Sepertinya dia benar-benar marah padaku. Kuputar otakku. Heum, apa ya yang buat dia tidak menekuk wajahnya itu.  Aha, aku tau!
“Eh, Dho. Tau ga, tadi aku ketemu sama teh Via, lho. Katanya salam buat Ridho, dia nitip salam buat kamu tuh, ehem kayanya dia suka deh sama kamu, Dho.” Hiburku layaknya seorang superwoman yang sedang menyelamatkan clientnya dari penjara kekesalan.
“Penting ya buat aku? Bilangin, waalaikumusalam.” Ucapnya, masih cuek. Aku paling tidak suka suasana seperti ini, memang aku akui ini semua gara-gara aku juga. Tapi gak kaya gini juga kali. Menyebalkan. Sabar, Din. Sabar. Gumamku dalam hati.
“Kamu marah sama aku?” Tanyaku langsung ke inti obrolan. Nampaknya pertanyaan itu yang dia inginkan.

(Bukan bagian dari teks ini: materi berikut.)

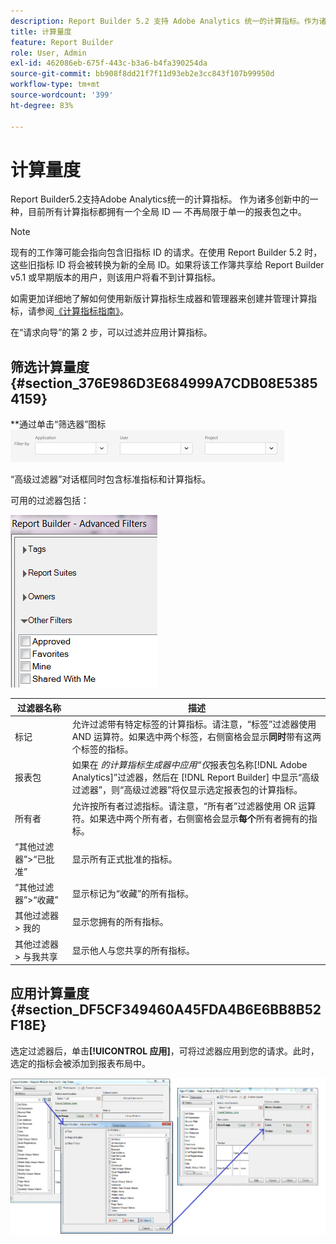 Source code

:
 ```yaml
---
description: Report Builder 5.2 支持 Adobe Analytics 统一的计算指标。作为诸多创新中的一种，目前所有计算指标都拥有一个全局 ID — 不再局限于单一的报表包之中。
title: 计算量度
feature: Report Builder
role: User, Admin
exl-id: 462086eb-675f-443c-b3a6-b4fa390254da
source-git-commit: bb908f8dd21f7f11d93eb2e3cc843f107b99950d
workflow-type: tm+mt
source-wordcount: '399'
ht-degree: 83%

---
```


# 计算量度

Report Builder5.2支持Adobe Analytics统一的计算指标。 作为诸多创新中的一种，目前所有计算指标都拥有一个全局 ID — 不再局限于单一的报表包之中。

>[!NOTE]
>
>现有的工作簿可能会指向包含旧指标 ID 的请求。在使用 Report Builder 5.2 时，这些旧指标 ID 将会被转换为新的全局 ID。如果将该工作簿共享给 Report Builder v5.1 或早期版本的用户，则该用户将看不到计算指标。

如需更加详细地了解如何使用新版计算指标生成器和管理器来创建并管理计算指标，请参阅[《计算指标指南》](https://experienceleague.adobe.com/docs/analytics/components/calculated-metrics/cm-overview.html)。

在“请求向导”的第 2 步，可以过滤并应用计算指标。

## 筛选计算量度 {#section_376E986D3E684999A7CDB08E53854159}

**通过单击“筛选器”图标![显示“应用程序”、“用户”、“项目”字段的“筛选器”选项屏幕截图，可筛选**&#x200B;计算量度。](/help/admin/admin/assets/filter.png)

“高级过滤器”对话框同时包含标准指标和计算指标。

可用的过滤器包括：

![显示下表所述的“高级过滤器”选项的屏幕截图。](assets/advanced_filters.png)

| 过滤器名称 | 描述 |
|---|---|
| 标记 | 允许过滤带有特定标签的计算指标。请注意，“标签”过滤器使用 AND 运算符。如果选中两个标签，右侧窗格会显示&#x200B;**同时**&#x200B;带有这两个标签的指标。 |
| 报表包 | 如果在 *的计算指标生成器中应用“仅*&#x200B;报表包名称[!DNL Adobe Analytics]”过滤器，然后在 [!DNL Report Builder] 中显示“高级过滤器”，则“高级过滤器”将仅显示选定报表包的计算指标。 |
| 所有者 | 允许按所有者过滤指标。请注意，“所有者”过滤器使用 OR 运算符。如果选中两个所有者，右侧窗格会显示&#x200B;**每个**&#x200B;所有者拥有的指标。 |
| “其他过滤器”>“已批准” | 显示所有正式批准的指标。 |
| “其他过滤器”>“收藏” | 显示标记为“收藏”的所有指标。 |
| 其他过滤器 > 我的 | 显示您拥有的所有指标。 |
| 其他过滤器 > 与我共享 | 显示他人与您共享的所有指标。 |

## 应用计算量度 {#section_DF5CF349460A45FDA4B6E6BB8B52F18E}

选定过滤器后，单击&#x200B;**[!UICONTROL 应用]**，可将过滤器应用到您的请求。此时，选定的指标会被添加到报表布局中。

![显示“请求向导：第2步 — 网站总计”的屏幕截图，该屏幕指向“高级过滤器”窗口并应用了报表量度。](assets/filtering_for_metric.png)

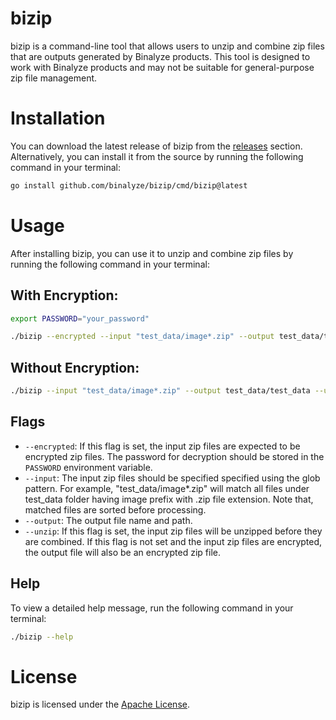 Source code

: # bizip

bizip is a command-line tool that allows users to unzip and combine zip files that are outputs generated by Binalyze products. This tool is designed to work with Binalyze products and may not be suitable for general-purpose zip file management.

# Installation

You can download the latest release of bizip from the [releases](https://github.com/binalyze/bizip/releases) section. Alternatively, you can install it from the source by running the following command in your terminal: 

```bash
go install github.com/binalyze/bizip/cmd/bizip@latest
```

# Usage

After installing bizip, you can use it to unzip and combine zip files by running the following command in your terminal:

## With Encryption:

```bash
export PASSWORD="your_password"

./bizip --encrypted --input "test_data/image*.zip" --output test_data/test_data --unzip
```

## Without Encryption:

```bash
./bizip --input "test_data/image*.zip" --output test_data/test_data --unzip
```

## Flags

- `--encrypted`: If this flag is set, the input zip files are expected to be encrypted zip files. The password for decryption should be stored in the `PASSWORD` environment variable.
- `--input`: The input zip files should be specified specified using the glob pattern. For example, "test_data/image*.zip" will match all files under test_data folder having image prefix with .zip file extension. Note that, matched files are sorted before processing.
- `--output`: The output file name and path.
- `--unzip`: If this flag is set, the input zip files will be unzipped before they are combined. If this flag is not set and the input zip files are encrypted, the output file will also be an encrypted zip file.

## Help

To view a detailed help message, run the following command in your terminal:

```bash
./bizip --help
```

# License

bizip is licensed under the [Apache License](LICENSE).
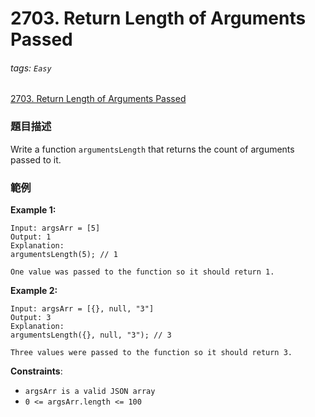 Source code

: # 2703. Return Length of Arguments Passed

###### tags: `Easy`

[2703. Return Length of Arguments Passed](https://leetcode.com/problems/return-length-of-arguments-passed/)

### 題目描述

Write a function `argumentsLength` that returns the count of arguments passed to it.

### 範例

**Example 1:**

```text
Input: argsArr = [5]
Output: 1
Explanation:
argumentsLength(5); // 1

One value was passed to the function so it should return 1.
```

**Example 2:**

```text
Input: argsArr = [{}, null, "3"]
Output: 3
Explanation: 
argumentsLength({}, null, "3"); // 3

Three values were passed to the function so it should return 3.
```

**Constraints**:

- `argsArr is a valid JSON array`
- `0 <= argsArr.length <= 100`
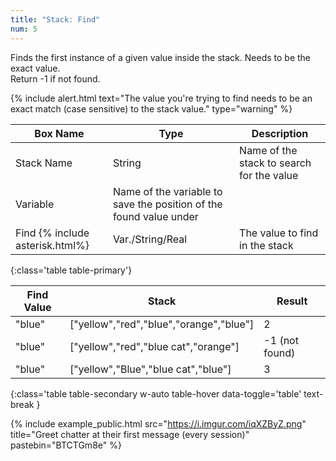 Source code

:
 ```yaml
---
title: "Stack: Find"
num: 5
---
```


Finds the first instance of a given value inside the stack. Needs to be the exact value.\
Return -1 if not found.


{% include alert.html text="The value you're trying to find needs to be an exact match (case sensitive) to the stack value." type="warning" %} 

| Box Name | Type | Description | 
|-------|--------|--------
|Stack Name	|String	| Name of the stack to search for the value
|Variable| Name of the variable to save the position of the found value under|
|Find {% include asterisk.html%} | Var./String/Real | The value to find in the stack
{:class='table table-primary'}

| Find Value | Stack | Result | 
|-------|--------|--------
| "blue" | ["yellow","red","blue","orange","blue"] | 2
|"blue" | ["yellow","red","blue cat","orange"] | -1 (not found)
| "blue" | ["yellow","Blue","blue cat","blue"] | 3
{:class='table table-secondary w-auto table-hover data-toggle='table' text-break }

{% include example_public.html src="https://i.imgur.com/iqXZByZ.png" title="Greet chatter at their first message (every session)" pastebin="BTCTGm8e" %}







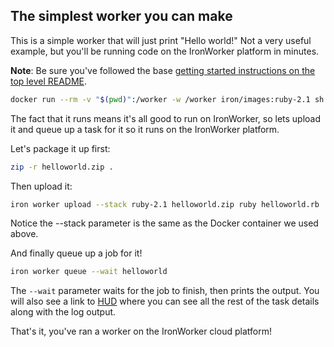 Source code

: ## The simplest worker you can make

This is a simple worker that will just print "Hello world!" Not a very useful example, but you'll be running code
on the IronWorker platform in minutes. 

**Note**: Be sure you've followed the base [getting started instructions on the top level README](https://github.com/iron-io/dockerworker). 

```sh
docker run --rm -v "$(pwd)":/worker -w /worker iron/images:ruby-2.1 sh -c 'ruby helloworld.rb'
```

The fact that it runs means it's all good to run on IronWorker, so lets upload it and queue up a task for it so it runs on
the IronWorker platform.

Let's package it up first:

```sh
zip -r helloworld.zip .
```

Then upload it:

```sh
iron worker upload --stack ruby-2.1 helloworld.zip ruby helloworld.rb
```

Notice the --stack parameter is the same as the Docker container we used above.

And finally queue up a job for it!

```sh
iron worker queue --wait helloworld
```

The `--wait` parameter waits for the job to finish, then prints the output.
You will also see a link to [HUD](http://hud.iron.io) where you can see all the rest of the task details along with the log output.

That's it, you've ran a worker on the IronWorker cloud platform!
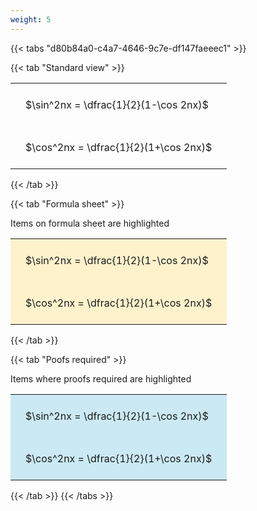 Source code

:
 ```yaml
---
weight: 5
---
```


{{< tabs "d80b84a0-c4a7-4646-9c7e-df147faeeec1" >}}

{{< tab "Standard view" >}}

<style type="text/css">
#T_8eafd th.col_heading {
  text-align: left;
  font-size: 1em;
}
#T_8eafd td {
  text-align: left;
  font-size: 1em;
  padding: 1.5em;
}
</style>
<table id="T_8eafd">
  <thead>
  </thead>
  <tbody>
    <tr>
      <td id="T_8eafd_row0_col0" class="data row0 col0" >$\sin^2nx = \dfrac{1}{2}(1-\cos 2nx)$</td>
    </tr>
    <tr>
      <td id="T_8eafd_row1_col0" class="data row1 col0" >$\cos^2nx = \dfrac{1}{2}(1+\cos 2nx)$</td>
    </tr>
  </tbody>
</table>
{{< /tab >}}

{{< tab "Formula sheet" >}}

Items on formula sheet are highlighted 
<br>
<style type="text/css">
#T_681cb th.col_heading {
  text-align: left;
  font-size: 1em;
}
#T_681cb td {
  text-align: left;
  font-size: 1em;
  padding: 1.5em;
}
#T_681cb_row0_col0, #T_681cb_row1_col0 {
  background-color: rgba(255,194,10, 0.2);
}
</style>
<table id="T_681cb">
  <thead>
  </thead>
  <tbody>
    <tr>
      <td id="T_681cb_row0_col0" class="data row0 col0" >$\sin^2nx = \dfrac{1}{2}(1-\cos 2nx)$</td>
    </tr>
    <tr>
      <td id="T_681cb_row1_col0" class="data row1 col0" >$\cos^2nx = \dfrac{1}{2}(1+\cos 2nx)$</td>
    </tr>
  </tbody>
</table>
{{< /tab >}}

{{< tab "Poofs required" >}}

Items where proofs required are highlighted 
<br>
<style type="text/css">
#T_804c4 th.col_heading {
  text-align: left;
  font-size: 1em;
}
#T_804c4 td {
  text-align: left;
  font-size: 1em;
  padding: 1.5em;
}
#T_804c4_row0_col0, #T_804c4_row1_col0 {
  background-color: rgba(0,150,200, 0.2);
}
</style>
<table id="T_804c4">
  <thead>
  </thead>
  <tbody>
    <tr>
      <td id="T_804c4_row0_col0" class="data row0 col0" >$\sin^2nx = \dfrac{1}{2}(1-\cos 2nx)$</td>
    </tr>
    <tr>
      <td id="T_804c4_row1_col0" class="data row1 col0" >$\cos^2nx = \dfrac{1}{2}(1+\cos 2nx)$</td>
    </tr>
  </tbody>
</table>
{{< /tab >}}
{{< /tabs >}} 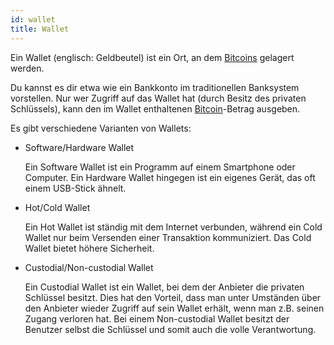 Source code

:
 ```yaml
---
id: wallet
title: Wallet
---
```


Ein Wallet (englisch: Geldbeutel) ist ein Ort, an dem [Bitcoins](../b/bitcoin) gelagert werden.

Du kannst es dir etwa wie ein Bankkonto im traditionellen Banksystem vorstellen. Nur wer Zugriff auf das Wallet hat (durch Besitz des privaten Schlüssels), kann den im Wallet enthaltenen [Bitcoin](../b/bitcoin)-Betrag ausgeben.

Es gibt verschiedene Varianten von Wallets:

- Software/Hardware Wallet

  Ein Software Wallet ist ein Programm auf einem Smartphone oder Computer. Ein Hardware Wallet hingegen ist ein eigenes Gerät, das oft einem USB-Stick ähnelt.

- Hot/Cold Wallet

  Ein Hot Wallet ist ständig mit dem Internet verbunden, während ein Cold Wallet nur beim Versenden einer Transaktion kommuniziert. Das Cold Wallet bietet höhere Sicherheit.

- Custodial/Non-custodial Wallet

  Ein Custodial Wallet ist ein Wallet, bei dem der Anbieter die privaten Schlüssel besitzt. Dies hat den Vorteil, dass man unter Umständen über den Anbieter wieder Zugriff auf sein Wallet erhält, wenn man z.B. seinen Zugang verloren hat.
  Bei einem Non-custodial Wallet besitzt der Benutzer selbst die Schlüssel und somit auch die volle Verantwortung.
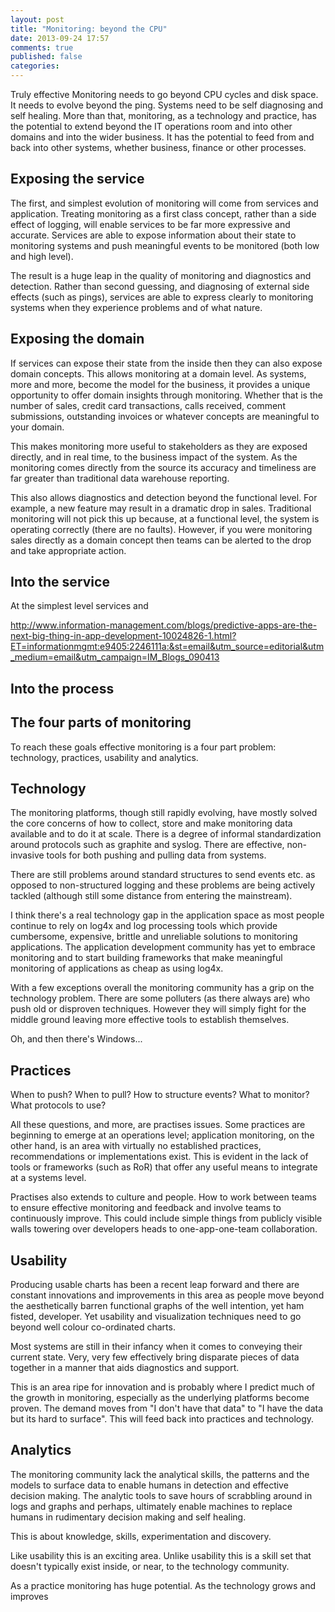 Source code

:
 ```yaml
---
layout: post
title: "Monitoring: beyond the CPU"
date: 2013-09-24 17:57
comments: true
published: false
categories: 
---
```


Truly effective Monitoring needs to go beyond CPU cycles and disk space.  It needs to evolve beyond the ping.  Systems need to be self diagnosing and self healing.  More than that, monitoring, as a technology and practice, has the potential to extend beyond the IT operations room and into other domains and into the wider business.  It has the potential to feed from and back into other systems, whether business, finance or other processes.

## Exposing the service
The first, and simplest evolution of monitoring will come from services and application. Treating monitoring as a first class concept, rather than a side effect of logging, will enable services to be far more expressive and accurate.  Services are able to expose information about their state to monitoring systems and push meaningful events to be monitored (both low and high level).

The result is a huge leap in the quality of monitoring and diagnostics and detection.  Rather than second guessing, and diagnosing of external side effects (such as pings), services are able to express clearly to monitoring systems when they experience problems and of what nature.

## Exposing the domain
If services can expose their state from the inside then they can also expose domain concepts.  This allows monitoring at a domain level.  As systems, more and more, become the model for the business, it provides a unique opportunity to offer domain insights through monitoring.   Whether that is the number of sales, credit card transactions, calls received, comment submissions, outstanding invoices or whatever concepts are meaningful to your domain.

This makes monitoring more useful to stakeholders as they are exposed directly, and in real time, to the business impact of the system.  As the monitoring comes directly from the source its accuracy and timeliness are far greater than traditional data warehouse reporting.

This also allows diagnostics and detection beyond the functional level.  For example, a new feature may result in a dramatic drop in sales.  Traditional monitoring will not pick this up because, at a functional level, the system is operating correctly (there are no faults).  However, if you were monitoring sales directly as a domain concept then teams can be alerted to the drop and take appropriate action.

## Into the service
At the simplest level services and 


http://www.information-management.com/blogs/predictive-apps-are-the-next-big-thing-in-app-development-10024826-1.html?ET=informationmgmt:e9405:2246111a:&st=email&utm_source=editorial&utm_medium=email&utm_campaign=IM_Blogs_090413

## Into the process

## The four parts of monitoring
To reach these goals effective monitoring is a four part problem: technology, practices, usability and analytics.

## Technology
The monitoring platforms, though still rapidly evolving, have mostly solved the core concerns of how to collect, store and make monitoring data available and to do it at scale.  There is a degree of informal standardization around protocols such as graphite and syslog.  There are effective, non-invasive tools for both pushing and pulling data from systems.

There are still problems around standard structures to send events etc. as opposed to non-structured logging and these problems are being actively tackled (although still some distance from entering the mainstream).  

I think there's a real technology gap in the application space as most people continue to rely on log4x and log processing tools which provide cumbersome, expensive, brittle and unreliable solutions to monitoring applications.  The application development community has yet to embrace monitoring and to start building frameworks that make meaningful monitoring of applications as cheap as using log4x.

With a few exceptions overall the monitoring community has a grip on the technology problem.  There are some polluters (as there always are) who push old or disproven techniques.  However they will simply fight for the middle ground leaving more effective tools to establish themselves.

Oh, and then there's Windows...

## Practices
When to push? When to pull? How to structure events? What to monitor? What protocols to use?

All these questions, and more, are practises issues.  Some practices are beginning to emerge at an operations level; application monitoring, on the other hand, is an area with virtually no established practices, recommendations or implementations exist.  This is evident in the lack of tools or frameworks (such as RoR) that offer any useful means to integrate at a systems level.

Practises also extends to culture and people.  How to work between teams to ensure effective monitoring and feedback and involve teams to continuously improve.  This could include simple things from publicly visible walls towering over developers heads to one-app-one-team collaboration.

## Usability
Producing usable charts has been a recent leap forward and there are constant innovations and improvements in this area as people move beyond the aesthetically barren functional graphs of the well intention, yet ham fisted, developer.  Yet usability and visualization techniques need to go beyond well colour co-ordinated charts.

Most systems are still in their infancy when it comes to conveying their current state.  Very, very few effectively bring disparate pieces of data together in a manner that aids diagnostics and support.  

This is an area ripe for innovation and is probably where I predict much of the growth in monitoring, especially as the underlying platforms become proven.  The demand moves from "I don't have that data" to "I have the data but its hard to surface".  This will feed back into practices and technology.

## Analytics
The monitoring community lack the analytical skills, the patterns and the models to surface data to enable humans in detection and effective decision making. The analytic tools to save hours of scrabbling around in logs and graphs and perhaps, ultimately enable machines to replace humans in rudimentary decision making and self healing.

This is about knowledge, skills, experimentation and discovery.

Like usability this is an exciting area.  Unlike usability this is a skill set that doesn't typically exist inside, or near, to the technology community.

As a practice monitoring has huge potential.  As the technology grows and improves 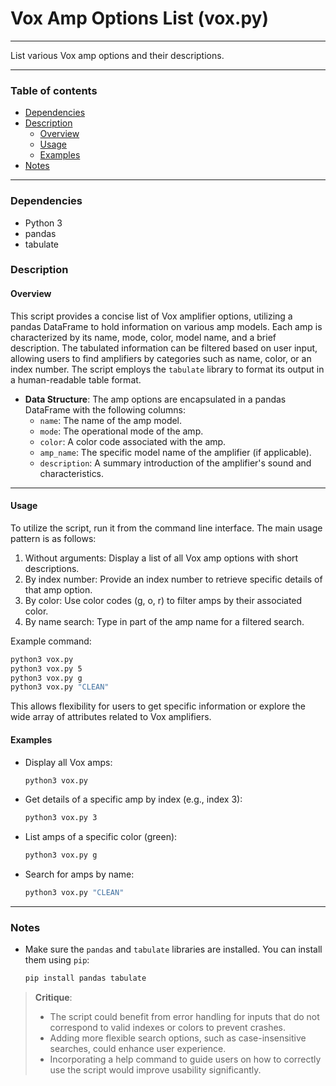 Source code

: # Vox Amp Options List (vox.py)

---

List various Vox amp options and their descriptions.

---

### Table of contents

- [Dependencies](#dependencies)
- [Description](#description)
    - [Overview](#overview)
    - [Usage](#usage)
    - [Examples](#examples)
- [Notes](#notes)

---

<a name="dependencies" />

### Dependencies

- Python 3
- pandas
- tabulate

<a name="description" />

### Description

<a name="overview" />

#### Overview

This script provides a concise list of Vox amplifier options, utilizing a pandas DataFrame to hold information on various amp models. Each amp is characterized by its name, mode, color, model name, and a brief description. The tabulated information can be filtered based on user input, allowing users to find amplifiers by categories such as name, color, or an index number. The script employs the `tabulate` library to format its output in a human-readable table format.

- **Data Structure**: The amp options are encapsulated in a pandas DataFrame with the following columns:
  - `name`: The name of the amp model.
  - `mode`: The operational mode of the amp.
  - `color`: A color code associated with the amp.
  - `amp_name`: The specific model name of the amplifier (if applicable).
  - `description`: A summary introduction of the amplifier's sound and characteristics.


---

<a name="usage" />

#### Usage

To utilize the script, run it from the command line interface. The main usage pattern is as follows:

1. Without arguments: Display a list of all Vox amp options with short descriptions.
2. By index number: Provide an index number to retrieve specific details of that amp option.
3. By color: Use color codes (g, o, r) to filter amps by their associated color.
4. By name search: Type in part of the amp name for a filtered search.

Example command:
```bash
python3 vox.py
python3 vox.py 5
python3 vox.py g
python3 vox.py "CLEAN"
```
This allows flexibility for users to get specific information or explore the wide array of attributes related to Vox amplifiers.

<a name="examples" />

#### Examples

- Display all Vox amps:
  ```bash
  python3 vox.py
  ```
- Get details of a specific amp by index (e.g., index 3):
  ```bash
  python3 vox.py 3
  ```
- List amps of a specific color (green):
  ```bash
  python3 vox.py g
  ```
- Search for amps by name:
  ```bash
  python3 vox.py "CLEAN"
  ```

---

<a name="notes" />

### Notes

- Make sure the `pandas` and `tabulate` libraries are installed. You can install them using `pip`:
  ```bash
  pip install pandas tabulate
  ```

> **Critique**: 
> - The script could benefit from error handling for inputs that do not correspond to valid indexes or colors to prevent crashes.
> - Adding more flexible search options, such as case-insensitive searches, could enhance user experience.
> - Incorporating a help command to guide users on how to correctly use the script would improve usability significantly.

“Emang keliatannya gimana?” Tanya balik. Aku paling benci itu.
“Aku ga tau!” Aku mulai sebal dengan sikapnya. Dia menatapku. Tajam.
“Kenapa kamu liat aku kaya gitu?” Tanyaku sambil menghindar dari tatapannya, namun entah kenapa sulit rasanya untuk aku menghindari itu. Dia mendekat dan duduk di sampingku. Dekat. Aku berusaha menggeser kursiku.
“Kamu tau kan , Din. Aku paling tidak suka melihat kamu menangis!!!” Bentaknya. Sungguh, aku tidak menyangka dia semarah ini padaku.
“Menangis? Kapan aku menangis?!!” Elakku.
“Udah lah, Din. Berhenti berbohong. Kamu sebenarnya anggap aku apa? Aku ini sahabat kamu, Din. Melihat kamu menangis, rasanya aku juga ingin menangis. Kamu gak tau rasanya saat aku melihat kamu melamun di atas balkon dan sesekali kamu teteskan butir mutiara itu, butir mutiara yang aku tidak menginginkannya keluar. Di Masjid pun kamu lakukan hal serupa. Setiap aku tanya kenapa, selalu saja kamu menghindar. Itu membuatku tersiksa, apa pernah kamu pikirkan itu?!!”
Tangisku pecah mendengar pengakuan dia yang di luar dugaan. Tulus. Aku merasakannya, seorang sahabat yang begitu perduli denganku bahkan lebih dari perduli. Aku hanya bisa mengatakan,
“Maaf.”
Tak terasa suasana lab.kom sudah sepi. Karena memang sebelumnya dosen absent memberikan kuliah hari ini disebabkan ada urusan. Tersisa kami berdua. Hening sekali. Yang ada hanyalah isakan tangis yang menghadirkan kehidupan dalam ruangan itu. Begitu tenang. Seketika dia berbisik,
“Dinda, sesungguhnya aku menyayangimu karena Allah.”
Dia berdiri dan melangkah pergi setelah membisikkan hal itu. Meninggalkanku dalam keheningan yang nyata. Tangisku kembali pecah.
“Yaa Allah, tunjukilah hamba-Mu ini hidayah-Mu. Tuntunlah hamba-Mu ini untuk senantiasa di jalan-Mu. Dan bantu lah hamba-Mu ini untuk mampu menjaga hati, karena hamba tau hati ini hanya untuk-Mu, yaa Rabb..” Gumamku, membisu.